===== DATA FOR THE TASK
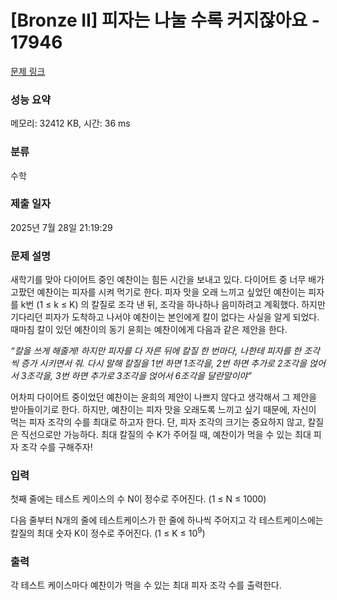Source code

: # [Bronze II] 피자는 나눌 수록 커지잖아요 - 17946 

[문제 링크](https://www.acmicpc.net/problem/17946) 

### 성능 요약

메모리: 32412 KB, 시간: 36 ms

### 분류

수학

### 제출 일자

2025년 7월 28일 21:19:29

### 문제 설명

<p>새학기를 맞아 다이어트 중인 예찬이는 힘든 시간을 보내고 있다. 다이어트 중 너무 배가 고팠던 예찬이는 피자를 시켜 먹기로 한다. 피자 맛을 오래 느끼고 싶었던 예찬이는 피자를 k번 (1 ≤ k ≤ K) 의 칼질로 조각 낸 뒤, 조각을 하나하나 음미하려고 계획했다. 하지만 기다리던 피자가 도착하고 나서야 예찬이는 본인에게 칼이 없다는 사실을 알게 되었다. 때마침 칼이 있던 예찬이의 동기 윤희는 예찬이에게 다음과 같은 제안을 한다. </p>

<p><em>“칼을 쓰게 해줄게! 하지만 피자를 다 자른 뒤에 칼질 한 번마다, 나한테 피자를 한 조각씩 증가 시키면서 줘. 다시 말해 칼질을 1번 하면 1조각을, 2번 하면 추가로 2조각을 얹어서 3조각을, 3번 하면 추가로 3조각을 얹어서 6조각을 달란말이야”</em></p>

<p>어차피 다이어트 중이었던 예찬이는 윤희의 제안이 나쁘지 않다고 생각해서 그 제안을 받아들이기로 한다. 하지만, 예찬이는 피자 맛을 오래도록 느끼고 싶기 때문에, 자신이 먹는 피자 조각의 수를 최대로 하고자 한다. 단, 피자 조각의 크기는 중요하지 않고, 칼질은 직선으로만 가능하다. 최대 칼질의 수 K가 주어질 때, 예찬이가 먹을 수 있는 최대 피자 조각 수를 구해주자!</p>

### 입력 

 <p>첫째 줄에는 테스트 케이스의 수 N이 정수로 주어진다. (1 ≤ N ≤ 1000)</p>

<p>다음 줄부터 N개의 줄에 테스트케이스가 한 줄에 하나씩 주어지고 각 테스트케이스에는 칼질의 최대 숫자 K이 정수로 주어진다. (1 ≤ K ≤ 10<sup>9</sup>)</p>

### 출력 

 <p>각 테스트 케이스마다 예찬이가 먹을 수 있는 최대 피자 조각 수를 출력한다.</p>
==========
### EXERCISE DESCRIPTION
Go through the material above and copy each line that has the word "예찬이는".

### EXERCISE RESULT
<p>새학기를 맞아 다이어트 중인 예찬이는 힘든 시간을 보내고 있다. 다이어트 중 너무 배가 고팠던 예찬이는 피자를 시켜 먹기로 한다. 피자 맛을 오래 느끼고 싶었던 예찬이는 피자를 k번 (1 ≤ k ≤ K) 의 칼질로 조각 낸 뒤, 조각을 하나하나 음미하려고 계획했다. 하지만 기다리던 피자가 도착하고 나서야 예찬이는 본인에게 칼이 없다는 사실을 알게 되었다. 때마침 칼이 있던 예찬이의 동기 윤희는 예찬이에게 다음과 같은 제안을 한다. </p>
<p>어차피 다이어트 중이었던 예찬이는 윤희의 제안이 나쁘지 않다고 생각해서 그 제안을 받아들이기로 한다. 하지만, 예찬이는 피자 맛을 오래도록 느끼고 싶기 때문에, 자신이 먹는 피자 조각의 수를 최대로 하고자 한다. 단, 피자 조각의 크기는 중요하지 않고, 칼질은 직선으로만 가능하다. 최대 칼질의 수 K가 주어질 때, 예찬이가 먹을 수 있는 최대 피자 조각 수를 구해주자!</p>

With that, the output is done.